Bücher und Schriftsteller, die in der DDR gelesen wurden. Schaut bitte nicht nur danach, ob hier jeden Tag Beiträge auflaufen, nutzt diesen Blog auch wie ein Lexikon. Er ist ein Langzeitprojekt, da ist es sicherlich verständlich, wenn zwischendurch immer mal wieder pausiert wird. Sei es, um nicht die Lust daran zu verlieren, aber auch, weil die Beiträge auch regelmäßig vorbereitet werden müssen. Wir wünschen Euch viel Spaß beim Stöbern und Erinnern oder neu entdecken.
05 Juli 2020
Jens Sparschuh: Kopfsprung
Ganz mit rechten Dingen geht es in Sparschuhs neuem Buch wohl doch nicht zu? Gleich zu Beginn jedenfalls, im ersten Kapitel, wird der Held der Geschichte, Rudolf Rypschinski, feierlich zu Grabe getragen. Das könnte es eigentlich gewesen sein... Daß er auch im Folgenden nicht zur Ruhe kommen wird, dafür sorgt ein Auftrag, den er postum "höheren Orts" empfängt: Er soll reinkarnieren, und zwar am hauptstädtischen Institut für marxistische Seelenkritik, und dort für seine unsterbliche, derzeit jedoch heimatlose Seele unter einem der Schädeldächer Obdach finden. Keine so einfache Aufgabe, wie er bald feststellen muß, gibt es doch recht verschiedene Hutgrößen am Institut, und manch einem Mitarbeiter paßt Rypschinskis unsichtbare Existenz durchaus nicht ins Weltbild. Diesseits und Jenseits geraten gefährlich durcheinander: So viele Arten des Totseins zu Lebzeiten, zunächst wird ein Foto retouchiert, dann ein wichtiges Versuchsergebnis totgeschwiegen - und was, andererseits, von Amts wegen eigentlich tot sein müßte, ist oft so lebendig. Rypschinski, der tot und hellwach die verschiedenen Mechanismen der Verdrängung registriert, gerät mit seinem Auftrag bald selbst in Bedrängnis...
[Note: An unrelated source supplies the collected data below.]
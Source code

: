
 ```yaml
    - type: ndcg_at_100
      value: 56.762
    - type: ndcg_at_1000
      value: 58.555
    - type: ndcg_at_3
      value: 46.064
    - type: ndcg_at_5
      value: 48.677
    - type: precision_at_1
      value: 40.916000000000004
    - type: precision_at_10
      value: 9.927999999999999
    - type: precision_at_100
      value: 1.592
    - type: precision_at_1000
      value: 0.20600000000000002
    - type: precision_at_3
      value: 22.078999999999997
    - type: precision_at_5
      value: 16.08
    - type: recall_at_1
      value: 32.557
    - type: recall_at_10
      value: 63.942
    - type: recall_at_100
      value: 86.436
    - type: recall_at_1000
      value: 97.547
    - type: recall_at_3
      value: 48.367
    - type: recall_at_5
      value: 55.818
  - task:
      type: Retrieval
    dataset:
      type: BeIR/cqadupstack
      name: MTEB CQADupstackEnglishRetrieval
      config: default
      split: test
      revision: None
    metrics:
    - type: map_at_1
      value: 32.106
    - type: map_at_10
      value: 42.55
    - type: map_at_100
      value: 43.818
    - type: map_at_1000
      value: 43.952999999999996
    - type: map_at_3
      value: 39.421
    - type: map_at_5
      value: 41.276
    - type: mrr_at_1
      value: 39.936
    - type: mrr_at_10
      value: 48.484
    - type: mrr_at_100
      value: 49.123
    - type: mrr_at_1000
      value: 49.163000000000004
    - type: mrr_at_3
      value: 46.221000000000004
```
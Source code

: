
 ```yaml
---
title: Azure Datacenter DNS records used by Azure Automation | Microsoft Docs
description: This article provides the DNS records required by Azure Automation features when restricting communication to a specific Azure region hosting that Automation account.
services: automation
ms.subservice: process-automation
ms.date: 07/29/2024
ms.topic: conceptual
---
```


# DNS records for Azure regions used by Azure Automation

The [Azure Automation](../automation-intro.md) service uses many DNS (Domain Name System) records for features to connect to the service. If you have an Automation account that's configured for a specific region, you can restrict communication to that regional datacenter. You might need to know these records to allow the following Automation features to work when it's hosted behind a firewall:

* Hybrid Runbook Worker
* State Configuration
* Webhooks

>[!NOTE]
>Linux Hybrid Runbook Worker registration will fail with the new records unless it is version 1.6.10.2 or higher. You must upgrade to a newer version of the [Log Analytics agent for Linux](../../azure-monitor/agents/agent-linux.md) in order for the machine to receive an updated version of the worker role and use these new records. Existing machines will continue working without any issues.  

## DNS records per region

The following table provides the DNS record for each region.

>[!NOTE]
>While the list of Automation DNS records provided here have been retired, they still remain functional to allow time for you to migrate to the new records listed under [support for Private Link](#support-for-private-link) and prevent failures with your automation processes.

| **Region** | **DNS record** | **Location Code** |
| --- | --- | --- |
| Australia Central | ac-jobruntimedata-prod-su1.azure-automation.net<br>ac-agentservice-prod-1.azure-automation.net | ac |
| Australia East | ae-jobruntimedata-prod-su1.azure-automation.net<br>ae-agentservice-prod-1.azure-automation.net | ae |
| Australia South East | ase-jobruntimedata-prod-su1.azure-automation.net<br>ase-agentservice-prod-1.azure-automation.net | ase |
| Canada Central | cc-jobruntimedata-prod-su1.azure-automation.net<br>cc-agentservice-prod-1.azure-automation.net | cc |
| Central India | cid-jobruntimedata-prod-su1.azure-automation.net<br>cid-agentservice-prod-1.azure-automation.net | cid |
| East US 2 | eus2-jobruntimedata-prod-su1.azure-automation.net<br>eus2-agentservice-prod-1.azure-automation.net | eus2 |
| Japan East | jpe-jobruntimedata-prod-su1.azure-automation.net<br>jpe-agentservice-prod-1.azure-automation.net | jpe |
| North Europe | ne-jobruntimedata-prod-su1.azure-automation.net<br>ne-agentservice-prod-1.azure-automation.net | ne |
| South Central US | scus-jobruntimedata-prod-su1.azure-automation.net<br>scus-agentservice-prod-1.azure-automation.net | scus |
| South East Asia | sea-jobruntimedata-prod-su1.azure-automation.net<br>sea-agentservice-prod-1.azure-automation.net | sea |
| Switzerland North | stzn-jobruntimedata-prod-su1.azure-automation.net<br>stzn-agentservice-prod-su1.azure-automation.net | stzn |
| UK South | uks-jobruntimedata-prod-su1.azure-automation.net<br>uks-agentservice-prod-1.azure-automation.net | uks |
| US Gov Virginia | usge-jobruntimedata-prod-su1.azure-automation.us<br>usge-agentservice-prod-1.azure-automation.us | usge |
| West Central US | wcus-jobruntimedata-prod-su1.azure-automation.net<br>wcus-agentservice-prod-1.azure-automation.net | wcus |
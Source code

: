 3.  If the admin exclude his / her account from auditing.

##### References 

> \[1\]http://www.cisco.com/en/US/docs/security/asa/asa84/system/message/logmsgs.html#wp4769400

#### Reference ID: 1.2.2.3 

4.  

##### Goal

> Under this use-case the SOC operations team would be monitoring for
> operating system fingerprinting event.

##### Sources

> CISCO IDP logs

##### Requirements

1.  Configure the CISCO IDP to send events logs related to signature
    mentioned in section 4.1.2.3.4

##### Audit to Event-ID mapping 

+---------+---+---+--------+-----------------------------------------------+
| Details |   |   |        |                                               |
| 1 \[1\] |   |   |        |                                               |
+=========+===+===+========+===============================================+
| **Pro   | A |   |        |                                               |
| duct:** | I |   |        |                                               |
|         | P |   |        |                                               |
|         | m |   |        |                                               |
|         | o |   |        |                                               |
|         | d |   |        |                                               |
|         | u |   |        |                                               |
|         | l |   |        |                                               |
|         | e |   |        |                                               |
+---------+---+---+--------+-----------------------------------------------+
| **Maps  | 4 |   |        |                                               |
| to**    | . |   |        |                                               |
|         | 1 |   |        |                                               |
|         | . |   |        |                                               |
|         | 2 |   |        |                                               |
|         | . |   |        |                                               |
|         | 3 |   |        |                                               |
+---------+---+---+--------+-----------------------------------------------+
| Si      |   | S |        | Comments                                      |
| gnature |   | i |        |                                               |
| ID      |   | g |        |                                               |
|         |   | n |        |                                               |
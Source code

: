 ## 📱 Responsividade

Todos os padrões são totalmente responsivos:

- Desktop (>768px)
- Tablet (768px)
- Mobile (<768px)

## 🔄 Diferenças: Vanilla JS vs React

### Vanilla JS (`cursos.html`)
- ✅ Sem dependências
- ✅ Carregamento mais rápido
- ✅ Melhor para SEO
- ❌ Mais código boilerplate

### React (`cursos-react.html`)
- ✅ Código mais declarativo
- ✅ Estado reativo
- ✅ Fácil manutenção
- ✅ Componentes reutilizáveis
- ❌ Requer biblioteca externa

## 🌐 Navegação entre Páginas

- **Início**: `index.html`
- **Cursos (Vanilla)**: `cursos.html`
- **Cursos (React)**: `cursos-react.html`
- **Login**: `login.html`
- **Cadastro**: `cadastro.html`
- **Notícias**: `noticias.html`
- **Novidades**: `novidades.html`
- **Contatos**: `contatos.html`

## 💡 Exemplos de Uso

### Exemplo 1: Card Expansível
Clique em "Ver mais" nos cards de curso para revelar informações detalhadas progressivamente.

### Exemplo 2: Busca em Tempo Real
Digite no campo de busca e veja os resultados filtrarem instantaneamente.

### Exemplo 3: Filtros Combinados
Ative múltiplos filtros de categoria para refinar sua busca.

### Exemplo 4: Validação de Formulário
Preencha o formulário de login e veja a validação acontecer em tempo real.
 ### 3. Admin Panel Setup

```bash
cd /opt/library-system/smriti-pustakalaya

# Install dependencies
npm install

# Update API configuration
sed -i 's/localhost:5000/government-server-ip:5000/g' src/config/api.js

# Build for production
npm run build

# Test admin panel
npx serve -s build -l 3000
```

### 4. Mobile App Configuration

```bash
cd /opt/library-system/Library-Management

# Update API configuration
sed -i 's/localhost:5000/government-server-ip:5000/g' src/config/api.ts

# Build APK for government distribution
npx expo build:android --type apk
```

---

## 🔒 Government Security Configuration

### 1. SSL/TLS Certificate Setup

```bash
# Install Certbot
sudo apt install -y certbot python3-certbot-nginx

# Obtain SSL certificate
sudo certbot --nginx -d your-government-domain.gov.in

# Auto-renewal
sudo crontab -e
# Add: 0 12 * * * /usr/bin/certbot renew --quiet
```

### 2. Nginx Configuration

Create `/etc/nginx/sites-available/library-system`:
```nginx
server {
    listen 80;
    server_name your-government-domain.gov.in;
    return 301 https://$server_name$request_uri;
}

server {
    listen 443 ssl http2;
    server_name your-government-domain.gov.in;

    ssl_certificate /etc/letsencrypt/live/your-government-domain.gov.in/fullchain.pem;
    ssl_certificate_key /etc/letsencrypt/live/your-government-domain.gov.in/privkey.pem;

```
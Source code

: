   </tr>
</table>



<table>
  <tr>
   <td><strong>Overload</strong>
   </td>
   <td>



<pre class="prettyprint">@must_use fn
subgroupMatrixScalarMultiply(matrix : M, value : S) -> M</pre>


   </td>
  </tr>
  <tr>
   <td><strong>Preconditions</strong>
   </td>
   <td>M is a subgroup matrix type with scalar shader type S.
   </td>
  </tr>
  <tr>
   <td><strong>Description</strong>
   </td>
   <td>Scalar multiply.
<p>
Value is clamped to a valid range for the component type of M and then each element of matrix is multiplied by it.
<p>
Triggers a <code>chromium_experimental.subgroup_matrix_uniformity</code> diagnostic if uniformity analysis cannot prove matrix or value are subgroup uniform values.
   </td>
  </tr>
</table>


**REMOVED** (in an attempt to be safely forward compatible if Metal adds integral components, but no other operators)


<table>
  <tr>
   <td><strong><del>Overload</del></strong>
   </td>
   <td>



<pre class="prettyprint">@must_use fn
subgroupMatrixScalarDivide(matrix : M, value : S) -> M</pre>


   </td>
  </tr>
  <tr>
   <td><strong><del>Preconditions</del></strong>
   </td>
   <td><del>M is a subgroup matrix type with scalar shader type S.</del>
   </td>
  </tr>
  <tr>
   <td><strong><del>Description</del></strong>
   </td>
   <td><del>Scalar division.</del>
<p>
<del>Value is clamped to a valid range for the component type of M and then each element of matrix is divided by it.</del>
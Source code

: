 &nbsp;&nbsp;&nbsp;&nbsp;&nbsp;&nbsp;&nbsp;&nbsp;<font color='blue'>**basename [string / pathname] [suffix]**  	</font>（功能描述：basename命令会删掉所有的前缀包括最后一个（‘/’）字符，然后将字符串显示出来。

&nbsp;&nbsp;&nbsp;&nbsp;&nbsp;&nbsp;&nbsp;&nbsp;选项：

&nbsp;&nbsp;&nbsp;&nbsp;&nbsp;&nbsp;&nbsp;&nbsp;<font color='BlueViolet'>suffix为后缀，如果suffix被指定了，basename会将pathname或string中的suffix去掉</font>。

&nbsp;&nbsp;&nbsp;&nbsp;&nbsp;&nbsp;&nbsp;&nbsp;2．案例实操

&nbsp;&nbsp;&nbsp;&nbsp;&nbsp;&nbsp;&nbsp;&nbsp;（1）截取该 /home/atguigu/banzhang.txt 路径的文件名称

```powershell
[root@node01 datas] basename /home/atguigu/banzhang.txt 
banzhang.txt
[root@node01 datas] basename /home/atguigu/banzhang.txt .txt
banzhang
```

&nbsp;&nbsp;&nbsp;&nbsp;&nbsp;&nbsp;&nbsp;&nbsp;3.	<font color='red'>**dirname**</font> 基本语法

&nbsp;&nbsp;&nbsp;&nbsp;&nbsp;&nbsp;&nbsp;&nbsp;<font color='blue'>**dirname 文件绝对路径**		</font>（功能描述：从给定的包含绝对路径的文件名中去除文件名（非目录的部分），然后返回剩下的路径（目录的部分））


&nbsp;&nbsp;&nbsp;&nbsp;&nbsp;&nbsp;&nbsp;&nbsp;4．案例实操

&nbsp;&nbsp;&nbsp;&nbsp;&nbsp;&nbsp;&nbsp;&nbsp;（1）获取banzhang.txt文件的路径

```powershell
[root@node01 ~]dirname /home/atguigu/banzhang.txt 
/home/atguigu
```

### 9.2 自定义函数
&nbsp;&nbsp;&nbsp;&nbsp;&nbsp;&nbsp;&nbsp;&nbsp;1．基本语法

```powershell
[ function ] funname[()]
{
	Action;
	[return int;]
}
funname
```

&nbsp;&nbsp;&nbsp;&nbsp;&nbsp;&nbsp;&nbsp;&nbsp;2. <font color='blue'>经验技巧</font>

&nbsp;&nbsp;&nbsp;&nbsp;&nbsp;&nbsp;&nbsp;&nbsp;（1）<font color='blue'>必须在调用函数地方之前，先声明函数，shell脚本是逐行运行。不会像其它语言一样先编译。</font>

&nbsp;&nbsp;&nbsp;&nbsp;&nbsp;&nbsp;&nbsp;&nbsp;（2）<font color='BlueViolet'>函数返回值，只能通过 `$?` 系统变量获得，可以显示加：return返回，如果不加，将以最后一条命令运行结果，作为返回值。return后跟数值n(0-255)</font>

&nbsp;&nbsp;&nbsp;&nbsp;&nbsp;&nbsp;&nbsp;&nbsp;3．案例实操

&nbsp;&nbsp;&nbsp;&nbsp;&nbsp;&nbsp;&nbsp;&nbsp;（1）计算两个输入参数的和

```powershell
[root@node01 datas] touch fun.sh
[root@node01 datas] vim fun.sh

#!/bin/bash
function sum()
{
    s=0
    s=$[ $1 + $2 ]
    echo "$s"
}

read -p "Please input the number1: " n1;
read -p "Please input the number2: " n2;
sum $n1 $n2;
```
Keine entlegene Gespenstergeschichte also, die der Autor hier anbietet: Es sind Mysterien des Alltags, denen er mit seinem postumen Ich-Erzähler auf der Spur ist: ob es bei der Zeitungslektüre sei, beim Besuch eines Autohauses oder bei einer Festansprache. Und schließlich findet er auch für die antike Lehre von der Seelenwanderung eine verblüffend einfache Lesart: Man nimmt Anteil am Schicksal des anderen, mischt sich ein, schickt seine Seele auf Reisen...
Auch in seinem neuen Buch erweist sich Sparschuh wieder als Meister pointierten Erzählens, dessen Exkursen selbst über scheinbar so entfernte Dinge wie die Seele und die Unsterblichkeit man gerne folgt, denn daß dabei kein langweilig akademischer Ernst waltet, dafür bürgt Sparschuhs aufklärerischer Esprit.